RIVERSIDE, Calif. -- A spider looking to immigrate to a different environment is three to four times more likely to survive if it goes by itself, as opposed to as part of a group.
"This is a pretty surprising result that breaks from long-held intuitions that moving as a group would enhance survival rates (for social organisms)," said Jessica Purcell, an assistant professor of entomology at the University of California, Riverside, who is a co-author of a just-published paper on the topic.
One possible reason that individual spiders fare better than groups is that singleton immigrants entering an existing colony of natives are less likely to throw off the colony traits that determine colony survival. In this case, the trait that appears to be most important in determining colony survival is maintaining the right mixture of docile versus aggressive 'personality types' within the colony. The researchers plan to perform additional tests to distinguish between this and other possible causes of this pattern.
Local adaptation of animals has long been a central topic in ecology and evolution because adaptive, specialized traits can allow species to expand into new environments, which in turn can help promote diversification.
The research here focused on the species Anelosimus studiosus, which is found in temperate and tropical areas in North America and South America. It is one of about 30 species of spider, of more than 40,000, that is social, meaning it lives long-term with others of the same species.
The researchers collected spiders at four sites in Tennessee and Virginia and brought them back to the lab to determine their personality type - docile or aggressive.
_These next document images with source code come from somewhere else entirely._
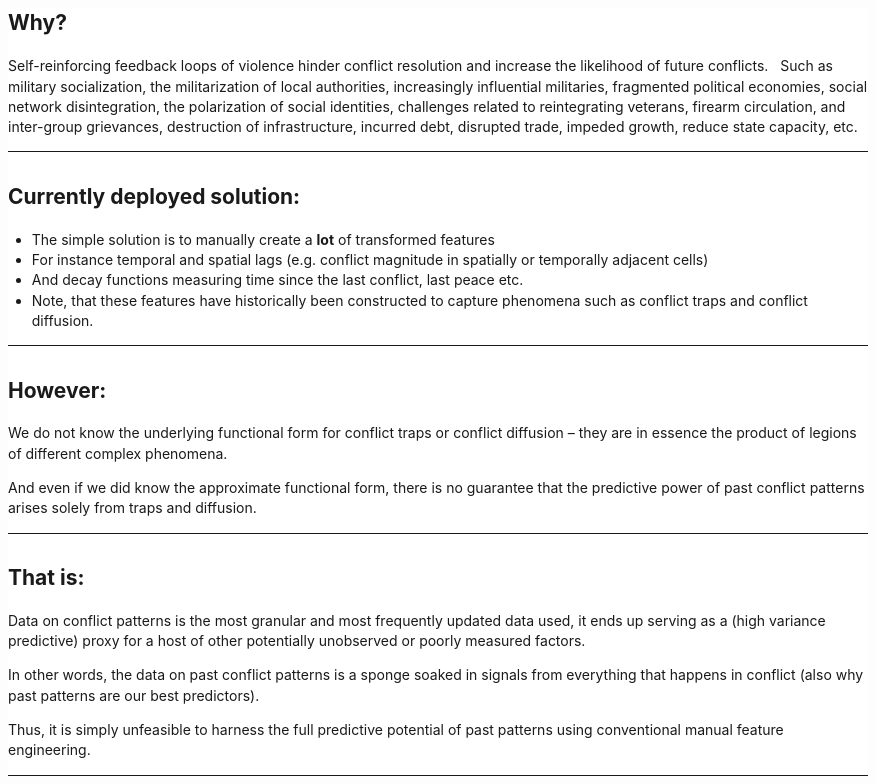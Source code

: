 ## Why?

Self-reinforcing feedback loops of violence hinder conflict resolution and increase the likelihood of future conflicts.
&nbsp;
Such as military socialization, the militarization of local authorities, increasingly influential militaries, fragmented political economies, social network disintegration, the polarization of social identities, challenges related to reintegrating veterans, firearm circulation, and inter-group grievances, destruction of infrastructure, incurred debt, disrupted trade, impeded growth, reduce state capacity, etc.

---
## Currently deployed solution:

- The simple solution is to manually create a **lot** of transformed features 
&nbsp;
- For instance temporal and spatial lags (e.g. conflict magnitude in spatially or temporally adjacent cells)
&nbsp;
- And decay functions measuring time since the last conflict, last peace etc. 
&nbsp;
- Note, that these features have historically been constructed to capture phenomena such as conflict traps and conflict diffusion.

---
## However: 

We do not know the underlying functional form for conflict traps or conflict diffusion – they are in essence the product of legions of different complex
phenomena.
&nbsp;

And even if we did know the approximate functional form, there is no guarantee that the predictive power of past conflict patterns arises solely from traps and diffusion.

---
## That is:

Data on conflict patterns is the most granular and most frequently updated data used, it ends up serving as a (high variance predictive) proxy for a host of other potentially unobserved or poorly measured factors.
&nbsp;

In other words, the data on past conflict patterns is a sponge soaked in signals
from everything that happens in conflict (also why past patterns are our best predictors).
&nbsp;

Thus, it is simply unfeasible to harness the full predictive potential of past
patterns using conventional manual feature engineering.

---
They used several methods to test spiders' personality types, including whether the spiders huddle together with fellow spiders or isolate themselves as aggressive loners, how quickly individual spiders attack prey, and how they react when perturbed.
After determining personality type and individually marking the spiders, they were returned to the field and monitored for three months under the three scenarios the researchers were studying.
These scenarios were: (1) individual spiders placed in a foreign environment; (2) individual spiders with their native colonies placed in a foreign environment; and (3) individual spiders placed into a pre-existing colony in the foreign environment.
While the researchers found variation in survival rates based on whether an individual or group was transplanted, they found individual personality did not impact survival rates on its own. Spiders that were moved across contrasting environments with their groups were almost certainly doomed to perish, along with their colony mates, in colony extinction events. Whereas, spiders that moved across environments alone, regardless of whether or not they joined pre-existing groups, had survival rates similar to those of native spiders. The researchers conclude that a mismatch between the colony traits of immigrant colonies and the colony traits favored at their new site is likely responsible for these findings. One of the implications of these findings is that selection against particular colony traits may prevent immigrants from moving across environments, which could ultimately create the right conditions for speciation.
The paper, which was published in the journal Animal Behaviour, is called "Social context, but not individual personality, alters immigrant viability in a spider with mixed social structure."
In addition to Purcell, the other authors are Spencer Ingley (University of North Carolina at Chapel Hill), Jonathan Pruitt (University of California, Santa Barbara), and Inon Scharf (Tel Aviv University).